_Records_:
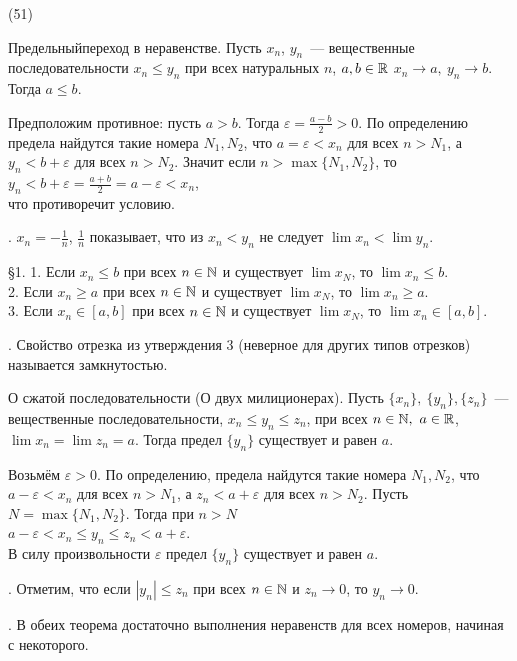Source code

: (51)

\T \q Предельныйпереход в неравенстве. Пусть ${x_n}$, ${y_n}$~--- вещественные последовательности $x_n \le y_n$ при всех натуральных $n$, $a, b \in \mathbb{R}$ $x_n \to a,\ y_n \to b$. Тогда $a \le b$.

\D Предположим противное: пусть $a > b$. Тогда $\varepsilon = \frac{a - b}{2} > 0$. По определению предела найдутся такие номера $N_1, N_2$, что $a = \varepsilon < x_n$ для всех $n > N_1$, а $y_n < b + \varepsilon$ для всех $n > N_2$. Значит если $n > \max\{N_1, N_2\}$, то\\
$y_n < b + \varepsilon = \frac{a + b}{2} = a - \varepsilon < x_n$,\\
что противоречит условию.

. $x_n = -\frac{1}{n}$, $\frac{1}{n}$ показывает, что из $x_n < y_n$ не следует $\lim x_n < \lim y_n$.

\S1. 1. Если $x_n \le b$ при всех $n \in \mathbb{N}$ и существует $\lim x_N$, то $\lim x_n \le b$.\\
2. Если $x_n \ge a$ при всех $n \in \mathbb{N}$ и существует $\lim x_N$, то $\lim x_n \ge a$.\\
3. Если $x_n \in [a, b]$ при всех $n \in \mathbb{N}$ и существует $\lim x_N$, то $\lim x_n \in [a, b]$.

. Свойство отрезка из утверждения 3 (неверное для других типов отрезков) называется замкнутостью.

\T \q О сжатой последовательности (О двух милиционерах). Пусть $\{x_n\},\ \{y_n\}, \{z_n\}$~--- вещественные последовательности, $x_n \le y_n \le z_n$, при всех $n \in \mathbb{N},\ a \in \mathbb{R}$, $\lim x_n = \lim z_n = a$. Тогда предел $\{y_n\}$ существует и равен $a$.

\D Возьмём $\varepsilon > 0$. По определению, предела найдутся такие номера $N_1, N_2$, что $a - \varepsilon < x_n$ для всех $n > N_1$, а $z_n < a + \varepsilon$ для всех $n > N_2$. Пусть $N = \max\{N_1, N_2\}$. Тогда при $n > N$\\
$a - \varepsilon < x_n \le y_n \le z_n < a + \varepsilon$.\\
В силу произвольности $\varepsilon$ предел $\{y_n\}$ существует и равен $a$.

. Отметим, что если $|y_n| \le z_n$ при всех $n \in \mathbb{N}$ и $z_n \to 0$, то $y_n\to 0$.

. В обеих теорема достаточно  выполнения неравенств для всех номеров, начиная с некоторого.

_What is required_: The preceding entries should be duplicated word for word; no picture belongs in the copy.

_Result of the task_:
Source code

: (51)

\T \q Предельныйпереход в неравенстве. Пусть ${x_n}$, ${y_n}$~--- вещественные последовательности $x_n \le y_n$ при всех натуральных $n$, $a, b \in \mathbb{R}$ $x_n \to a,\ y_n \to b$. Тогда $a \le b$.

\D Предположим противное: пусть $a > b$. Тогда $\varepsilon = \frac{a - b}{2} > 0$. По определению предела найдутся такие номера $N_1, N_2$, что $a = \varepsilon < x_n$ для всех $n > N_1$, а $y_n < b + \varepsilon$ для всех $n > N_2$. Значит если $n > \max\{N_1, N_2\}$, то\\
$y_n < b + \varepsilon = \frac{a + b}{2} = a - \varepsilon < x_n$,\\
что противоречит условию.

. $x_n = -\frac{1}{n}$, $\frac{1}{n}$ показывает, что из $x_n < y_n$ не следует $\lim x_n < \lim y_n$.

\S1. 1. Если $x_n \le b$ при всех $n \in \mathbb{N}$ и существует $\lim x_N$, то $\lim x_n \le b$.\\
2. Если $x_n \ge a$ при всех $n \in \mathbb{N}$ и существует $\lim x_N$, то $\lim x_n \ge a$.\\
3. Если $x_n \in [a, b]$ при всех $n \in \mathbb{N}$ и существует $\lim x_N$, то $\lim x_n \in [a, b]$.

. Свойство отрезка из утверждения 3 (неверное для других типов отрезков) называется замкнутостью.

\T \q О сжатой последовательности (О двух милиционерах). Пусть $\{x_n\},\ \{y_n\}, \{z_n\}$~--- вещественные последовательности, $x_n \le y_n \le z_n$, при всех $n \in \mathbb{N},\ a \in \mathbb{R}$, $\lim x_n = \lim z_n = a$. Тогда предел $\{y_n\}$ существует и равен $a$.

\D Возьмём $\varepsilon > 0$. По определению, предела найдутся такие номера $N_1, N_2$, что $a - \varepsilon < x_n$ для всех $n > N_1$, а $z_n < a + \varepsilon$ для всех $n > N_2$. Пусть $N = \max\{N_1, N_2\}$. Тогда при $n > N$\\
$a - \varepsilon < x_n \le y_n \le z_n < a + \varepsilon$.\\
В силу произвольности $\varepsilon$ предел $\{y_n\}$ существует и равен $a$.

. Отметим, что если $|y_n| \le z_n$ при всех $n \in \mathbb{N}$ и $z_n \to 0$, то $y_n\to 0$.

. В обеих теорема достаточно  выполнения неравенств для всех номеров, начиная с некоторого.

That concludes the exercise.